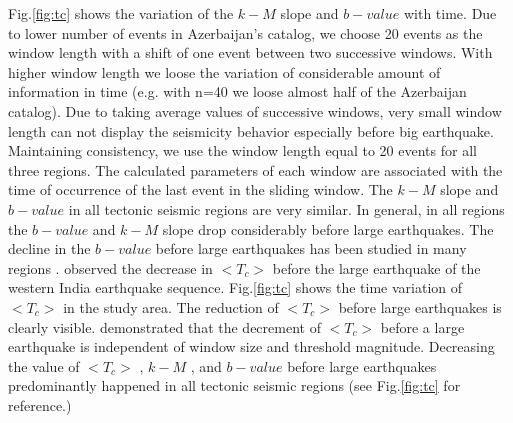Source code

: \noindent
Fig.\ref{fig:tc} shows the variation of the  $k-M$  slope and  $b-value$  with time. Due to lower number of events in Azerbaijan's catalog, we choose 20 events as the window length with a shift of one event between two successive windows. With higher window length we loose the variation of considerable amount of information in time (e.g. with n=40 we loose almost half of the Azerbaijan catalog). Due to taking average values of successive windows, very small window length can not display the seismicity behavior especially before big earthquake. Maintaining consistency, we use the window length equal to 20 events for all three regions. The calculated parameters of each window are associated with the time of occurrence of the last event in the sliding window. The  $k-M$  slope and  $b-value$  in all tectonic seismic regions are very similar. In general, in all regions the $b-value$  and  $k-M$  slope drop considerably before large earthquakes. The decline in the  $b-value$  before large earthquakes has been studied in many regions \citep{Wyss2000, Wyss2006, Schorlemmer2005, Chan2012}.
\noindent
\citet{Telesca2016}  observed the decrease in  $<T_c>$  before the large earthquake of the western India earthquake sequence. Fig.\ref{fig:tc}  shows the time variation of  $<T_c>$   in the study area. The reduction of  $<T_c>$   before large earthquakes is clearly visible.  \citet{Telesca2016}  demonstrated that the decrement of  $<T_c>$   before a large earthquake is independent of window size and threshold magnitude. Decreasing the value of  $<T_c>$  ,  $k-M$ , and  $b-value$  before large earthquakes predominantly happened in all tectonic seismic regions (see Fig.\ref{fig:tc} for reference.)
**********
Aim of the exercise.
Give the records above again in full and exactly, but exclude every picture.

Problem solution.
Source code

: \noindent
Fig.\ref{fig:tc} shows the variation of the  $k-M$  slope and  $b-value$  with time. Due to lower number of events in Azerbaijan's catalog, we choose 20 events as the window length with a shift of one event between two successive windows. With higher window length we loose the variation of considerable amount of information in time (e.g. with n=40 we loose almost half of the Azerbaijan catalog). Due to taking average values of successive windows, very small window length can not display the seismicity behavior especially before big earthquake. Maintaining consistency, we use the window length equal to 20 events for all three regions. The calculated parameters of each window are associated with the time of occurrence of the last event in the sliding window. The  $k-M$  slope and  $b-value$  in all tectonic seismic regions are very similar. In general, in all regions the $b-value$  and  $k-M$  slope drop considerably before large earthquakes. The decline in the  $b-value$  before large earthquakes has been studied in many regions \citep{Wyss2000, Wyss2006, Schorlemmer2005, Chan2012}.
\noindent
\citet{Telesca2016}  observed the decrease in  $<T_c>$  before the large earthquake of the western India earthquake sequence. Fig.\ref{fig:tc}  shows the time variation of  $<T_c>$   in the study area. The reduction of  $<T_c>$   before large earthquakes is clearly visible.  \citet{Telesca2016}  demonstrated that the decrement of  $<T_c>$   before a large earthquake is independent of window size and threshold magnitude. Decreasing the value of  $<T_c>$  ,  $k-M$ , and  $b-value$  before large earthquakes predominantly happened in all tectonic seismic regions (see Fig.\ref{fig:tc} for reference.)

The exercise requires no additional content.